BEGIN SOURCE INFORMATION
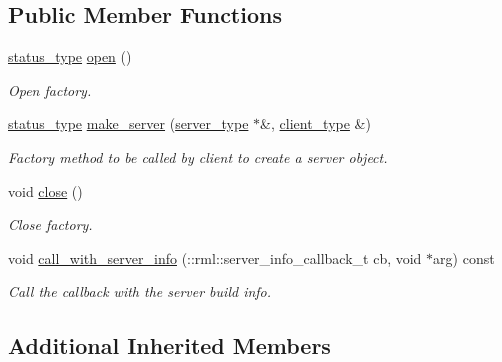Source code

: \subsection*{Public Member Functions}
\begin{DoxyCompactItemize}
\item 
\hyperlink{classrml_1_1factory_a4c1de6c79581a01b37d4ff16340e44c9}{status\+\_\+type} \hyperlink{class____kmp_1_1rml_1_1omp__factory_ae212dc899bfc62e9bf23ad0f99bf0024}{open} ()
\begin{DoxyCompactList}\small\item\em Open factory. \end{DoxyCompactList}\item 
\hyperlink{classrml_1_1factory_a4c1de6c79581a01b37d4ff16340e44c9}{status\+\_\+type} \hyperlink{class____kmp_1_1rml_1_1omp__factory_a68dfe871a7ea8da28614e4d1f8b7f0aa}{make\+\_\+server} (\hyperlink{class____kmp_1_1rml_1_1omp__server}{server\+\_\+type} $\ast$\&, \hyperlink{class____kmp_1_1rml_1_1omp__client}{client\+\_\+type} \&)
\begin{DoxyCompactList}\small\item\em Factory method to be called by client to create a server object. \end{DoxyCompactList}\item 
\hypertarget{class____kmp_1_1rml_1_1omp__factory_ac5cd7885c15546edcbbbfe05dd14c283}{}void \hyperlink{class____kmp_1_1rml_1_1omp__factory_ac5cd7885c15546edcbbbfe05dd14c283}{close} ()\label{class____kmp_1_1rml_1_1omp__factory_ac5cd7885c15546edcbbbfe05dd14c283}

\begin{DoxyCompactList}\small\item\em Close factory. \end{DoxyCompactList}\item 
\hypertarget{class____kmp_1_1rml_1_1omp__factory_acddd8c7abc59f3de281a39c3b5a9baec}{}void \hyperlink{class____kmp_1_1rml_1_1omp__factory_acddd8c7abc59f3de281a39c3b5a9baec}{call\+\_\+with\+\_\+server\+\_\+info} (\+::rml\+::server\+\_\+info\+\_\+callback\+\_\+t cb, void $\ast$arg) const \label{class____kmp_1_1rml_1_1omp__factory_acddd8c7abc59f3de281a39c3b5a9baec}

\begin{DoxyCompactList}\small\item\em Call the callback with the server build info. \end{DoxyCompactList}\end{DoxyCompactItemize}
\subsection*{Additional Inherited Members}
END SOURCE INFORMATION
- _EXERCISE OBJECTIVE_
Word for word, reproduce all of the data, but keep out the pictures.

- _ANSWER FOR THE TASK_
Source code

: \subsection*{Public Member Functions}
\begin{DoxyCompactItemize}
\item 
\hyperlink{classrml_1_1factory_a4c1de6c79581a01b37d4ff16340e44c9}{status\+\_\+type} \hyperlink{class____kmp_1_1rml_1_1omp__factory_ae212dc899bfc62e9bf23ad0f99bf0024}{open} ()
\begin{DoxyCompactList}\small\item\em Open factory. \end{DoxyCompactList}\item 
\hyperlink{classrml_1_1factory_a4c1de6c79581a01b37d4ff16340e44c9}{status\+\_\+type} \hyperlink{class____kmp_1_1rml_1_1omp__factory_a68dfe871a7ea8da28614e4d1f8b7f0aa}{make\+\_\+server} (\hyperlink{class____kmp_1_1rml_1_1omp__server}{server\+\_\+type} $\ast$\&, \hyperlink{class____kmp_1_1rml_1_1omp__client}{client\+\_\+type} \&)
\begin{DoxyCompactList}\small\item\em Factory method to be called by client to create a server object. \end{DoxyCompactList}\item 
\hypertarget{class____kmp_1_1rml_1_1omp__factory_ac5cd7885c15546edcbbbfe05dd14c283}{}void \hyperlink{class____kmp_1_1rml_1_1omp__factory_ac5cd7885c15546edcbbbfe05dd14c283}{close} ()\label{class____kmp_1_1rml_1_1omp__factory_ac5cd7885c15546edcbbbfe05dd14c283}

\begin{DoxyCompactList}\small\item\em Close factory. \end{DoxyCompactList}\item 
\hypertarget{class____kmp_1_1rml_1_1omp__factory_acddd8c7abc59f3de281a39c3b5a9baec}{}void \hyperlink{class____kmp_1_1rml_1_1omp__factory_acddd8c7abc59f3de281a39c3b5a9baec}{call\+\_\+with\+\_\+server\+\_\+info} (\+::rml\+::server\+\_\+info\+\_\+callback\+\_\+t cb, void $\ast$arg) const \label{class____kmp_1_1rml_1_1omp__factory_acddd8c7abc59f3de281a39c3b5a9baec}

\begin{DoxyCompactList}\small\item\em Call the callback with the server build info. \end{DoxyCompactList}\end{DoxyCompactItemize}
\subsection*{Additional Inherited Members}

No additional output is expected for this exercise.